Get a behind-the-scenes look at an ambitious automotive project made with Unity from Varjo, the maker of industrial VR/XR headsets known for their superior visual quality in VR.
The team at Varjo is behind some of the most innovative projects in the world of mixed reality. They previously shared a photogrammetry-based environment they created in VR with us, and today they will share how they, together with Unity and Volvo, broke new ground on a demo that brings the real and virtual worlds together like never before.
Get a first-hand look at this project in-person at Unite Copenhagen. Volvo and Varjo will be on-site showcasing this experience, as well as speaking in multiple sessions:
The content below is courtesy of Varjo.
Mixed reality means blending virtual content with the real world. So far mixed reality has been accomplished with optical see-through, where the user sees digital objects augmented on top of reality through a pair of glasses. This is fine for portraying infographics or playing games, but for realistic scenes, it offers little value. Optical see-through devices can’t display black or opaque content on top of the real world. Everything appears hazy and holographic.
We at Varjo wanted to get rid of this limitation and be able to render photorealistic, opaque content – where it is impossible to distinguish between what is real and what is virtual. Our mission was to make photorealistic mixed reality possible with video pass-through. Video pass-through means using cameras to digitize the world in real-time, and then showing the combined result of real mixed with virtual to the user.
Before we could achieve this, we first needed a VR headset capable of displaying the real world in human-eye resolution. That is why we released our first human-eye resolution product VR-1, targeted for professional users, to the market in February 2019.
And at Augmented World Expo 2019 in Santa Clara, we showed a glimpse of the magic that can be accomplished with video pass-through. We publicly demonstrated our new headset XR-1 Developer Edition for the first time with a joint demo with Volvo, made with Unity. With XR-1, you can blend virtual content seamlessly with reality with extremely low latency and integrated eye-tracking, in superior resolution.
Here’s how the world’s first photorealistic mixed reality demo was created.
This video is unmodified material shot through the Varjo XR-1 Developer Edition. With XR-1, you can see photorealistic virtual content blending with reality in a full field of view.
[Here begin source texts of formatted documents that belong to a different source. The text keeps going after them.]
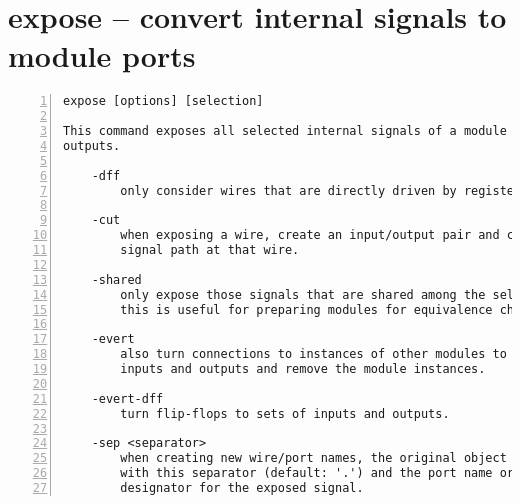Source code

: \section{expose -- convert internal signals to module ports}
\label{cmd:expose}
\begin{lstlisting}[numbers=left,frame=single]
    expose [options] [selection]

This command exposes all selected internal signals of a module as additional
outputs.

    -dff
        only consider wires that are directly driven by register cell.

    -cut
        when exposing a wire, create an input/output pair and cut the internal
        signal path at that wire.

    -shared
        only expose those signals that are shared among the selected modules.
        this is useful for preparing modules for equivalence checking.

    -evert
        also turn connections to instances of other modules to additional
        inputs and outputs and remove the module instances.

    -evert-dff
        turn flip-flops to sets of inputs and outputs.

    -sep <separator>
        when creating new wire/port names, the original object name is suffixed
        with this separator (default: '.') and the port name or a type
        designator for the exposed signal.
\end{lstlisting}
You can also switch seamlessly from XR to full VR.
Varjo began working on a video-pass through mixed reality headset in early 2018. The collaboration between Varjo and Volvo also started in spring 2018, as Volvo outlined the need for an XR headset that would allow them to test various elements of future cars – such as heads up displays, new materials, and UI for infotainment systems – inside a real car while driving on a real test track. The high requirements on readability and low-latency needed to drive a car on a test-track pushed Varjo to succeed in product development.
Given how well Unity already worked for the VR-1, it was a natural choice to try out how the virtual objects would appear in mixed reality. The fact that Unity is easy to integrate and extend with C++ libraries, such as our own Varjo plug-in, made it possible for us to extend our plug-in to support mixed reality. By simply defining the empty background in a VR scene to be replaced by the video-pass-through signal, we were quickly able to see virtual objects in a real environment.
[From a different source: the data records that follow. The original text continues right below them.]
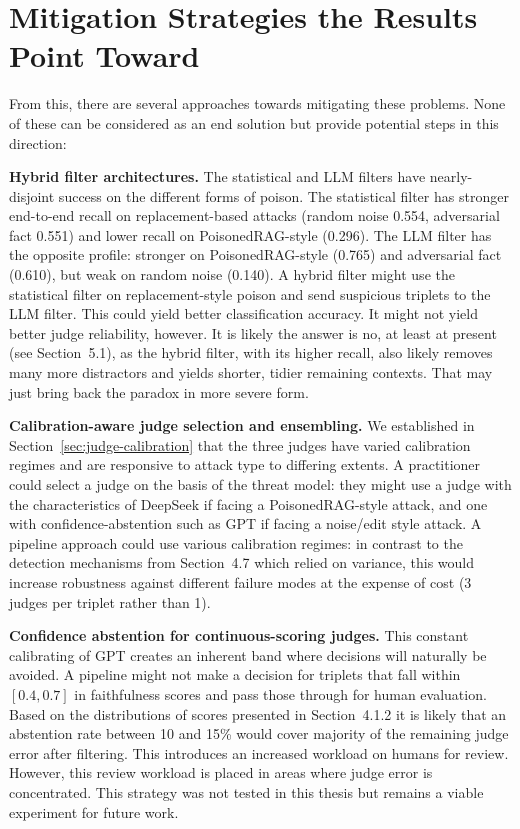 \section{Mitigation Strategies the Results Point Toward}

From this, there are several approaches towards mitigating these problems. None of these can be considered as an end solution but provide potential steps in this direction:

\textbf{Hybrid filter architectures.} The statistical and LLM filters have nearly-disjoint success on the different forms of poison. The statistical filter has stronger end-to-end recall on replacement-based attacks (random noise 0.554, adversarial fact 0.551) and lower recall on PoisonedRAG-style (0.296). The LLM filter has the opposite profile: stronger on PoisonedRAG-style (0.765) and adversarial fact (0.610), but weak on random noise (0.140). A hybrid filter might use the statistical filter on replacement-style poison and send suspicious triplets to the LLM filter. This could yield better classification accuracy. It might not yield better judge reliability, however. It is likely the answer is no, at least at present (see Section~5.1), as the hybrid filter, with its higher recall, also likely removes many more distractors and yields shorter, tidier remaining contexts. That may just bring back the paradox in more severe form.

\textbf{Calibration-aware judge selection and ensembling.} We established in Section~\ref{sec:judge-calibration} that the three judges have varied calibration regimes and are responsive to attack type to differing extents. A practitioner could select a judge on the basis of the threat model: they might use a judge with the characteristics of DeepSeek if facing a PoisonedRAG-style attack, and one with confidence-abstention such as GPT if facing a noise/edit style attack. A pipeline approach could use various calibration regimes: in contrast to the detection mechanisms from Section~4.7 which relied on variance, this would increase robustness against different failure modes at the expense of cost (3 judges per triplet rather than 1).

\textbf{Confidence abstention for continuous-scoring judges.} This constant calibrating of GPT creates an inherent band where decisions will naturally be avoided. A pipeline might not make a decision for triplets that fall within $[0.4,0.7]$ in faithfulness scores and pass those through for human evaluation. Based on the distributions of scores presented in Section~4.1.2 it is likely that an abstention rate between 10 and 15\% would cover majority of the remaining judge error after filtering.
This introduces an increased workload on humans for review. However, this review workload is placed in areas where judge error is concentrated. This strategy was not tested in this thesis but remains a viable experiment for future work.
The close collaboration and fast iterations were made possible by Unity’s ease of use, as our team was developing and improving pass-through simultaneously while working hand in hand with our customer. A year later, the first public demonstration of XR-1 brought to life the capabilities of our technology, combined with Volvo’s superior models and photorealistic Unity graphics.
The demo illustrates the power of video pass-through mixed reality as opposed to optical see-through. In this demo, you have the following steps:
1. Experience real reality
You see the real world around you through the XR-1 headset. The real world is streamed with <10ms latency via the high-res cameras in the front plate. You see the world in a full field of view and at a high resolution with a 90Hz framerate, which gives a sensation of not wearing any headset at all (i.e., seeing the real world with your own eyes). You can walk around and explore the real world freely.
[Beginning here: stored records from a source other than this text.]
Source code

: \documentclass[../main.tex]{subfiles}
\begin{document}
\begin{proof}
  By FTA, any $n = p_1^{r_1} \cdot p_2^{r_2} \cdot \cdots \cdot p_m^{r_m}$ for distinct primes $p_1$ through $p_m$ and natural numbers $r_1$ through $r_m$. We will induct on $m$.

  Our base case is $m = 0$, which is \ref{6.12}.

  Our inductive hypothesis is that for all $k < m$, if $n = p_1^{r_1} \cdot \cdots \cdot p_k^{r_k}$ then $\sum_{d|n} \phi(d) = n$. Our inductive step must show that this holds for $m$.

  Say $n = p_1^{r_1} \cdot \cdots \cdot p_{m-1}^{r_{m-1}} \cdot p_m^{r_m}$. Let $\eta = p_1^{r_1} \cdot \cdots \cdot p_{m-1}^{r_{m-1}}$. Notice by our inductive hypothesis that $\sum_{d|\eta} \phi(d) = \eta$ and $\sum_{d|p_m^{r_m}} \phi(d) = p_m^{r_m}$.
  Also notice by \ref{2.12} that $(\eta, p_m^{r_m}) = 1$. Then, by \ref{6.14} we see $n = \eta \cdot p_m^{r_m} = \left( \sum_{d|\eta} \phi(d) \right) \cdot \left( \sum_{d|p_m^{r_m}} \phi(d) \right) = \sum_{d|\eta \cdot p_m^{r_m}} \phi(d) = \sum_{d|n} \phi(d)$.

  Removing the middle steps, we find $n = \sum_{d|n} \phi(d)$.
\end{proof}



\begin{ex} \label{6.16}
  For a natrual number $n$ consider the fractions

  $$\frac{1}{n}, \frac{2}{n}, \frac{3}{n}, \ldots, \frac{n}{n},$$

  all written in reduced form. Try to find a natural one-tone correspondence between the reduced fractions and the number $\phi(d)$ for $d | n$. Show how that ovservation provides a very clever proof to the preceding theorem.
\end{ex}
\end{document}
2. Enter photorealistic mixed reality
A beautiful Volvo XC60 builds up in front of you. It first appears as a stylized transparent blue wireframe. The virtual car is anchored to the real floor in the room around you and oriented so that the chair in the booth is aligned with the driver’s seat of the virtual car. The viewer can take a seat in the real chair and is still able to see the real surroundings through the wireframe.
The car now turns into a solid model, and the surfaces goes from transparent to opaque. The virtual car casts shadows on the floor of the real world, and looking on the car’s surface, it is possible to see that the real world is reflected in the car’s surfaces. The reflections come from an HDR cube map that was taken during setup on the exact spot of the car. The same cube map is also used for ambient lighting.
This is the first time the viewer sees opaque mixed reality, and the effect is stunning. You can still see the real world and your colleagues through windscreens.
How it was accomplished: The car model was provided to Varjo by Volvo. Because the resolution of the headset and the car was so high, we needed to do as much pre-processing as possible. The lighting was baked in the DCC to textures and multiplied in custom shaders. The baked textures only dealt with occlusion and the shading is still affected by the skybox.
Mattias Wilkenmalm from Volvo handled asset creation and wrote custom car paint shaders that delivered superior results. We simply modified them to get the look and transitions we needed. The final model is around 7 million polygons and has around 150 4K textures.
3. Switch seamlessly into virtual reality – and back.
The viewer is then asked to step outside the car, and we transition to Venice. The last pieces of the real world around the viewer are now disappearing in a unique transition as the reality transforms into a virtual scene of Venice, where the car is parked in one of the alleys. The reflections in the car are now those of Venice, and the shadows of the car are now landing on the streets of Venice.
After a while, we transition back from virtual to the real world. The user can now go around the virtual car and see all the details and reflections. This shows that XR-1 offers the ability to still interact with others and select only the parts you want to virtualize.
How it was accomplished: To make the transitions visually pleasing, Volvo’s Timotei Ghiurau, Lead, Virtual Experiences, and XR Research, used world space 3D noise with alpha cutouts to bring in the car and the environment. This is fast to do in the fragment and it looks very cool. It was a perfect combination when dealing with tight deadlines. Noise functions can be fetched from Unity’s Keijiro's repository.
To get the smooth transition for the car reflections, the Venice environment was added to a separate layer so that the real-time reflection probe was only rendering the minimal amount of geometry. The reflection probe was rendered at 30 frames per second while the scene renders at a much higher frame rate. Having the transition visible in the reflection probe added much more immersion to the scene.
The fact that XR-1 is a first-of-a-kind headset to offer the ability to seamlessly switch from real reality into mixed reality onwards into full VR and back to reality again makes for a very impressive demo. It is a Matrix-like moment to see the surrounding reality disappear and replaced by a virtual scene – and then traveling back.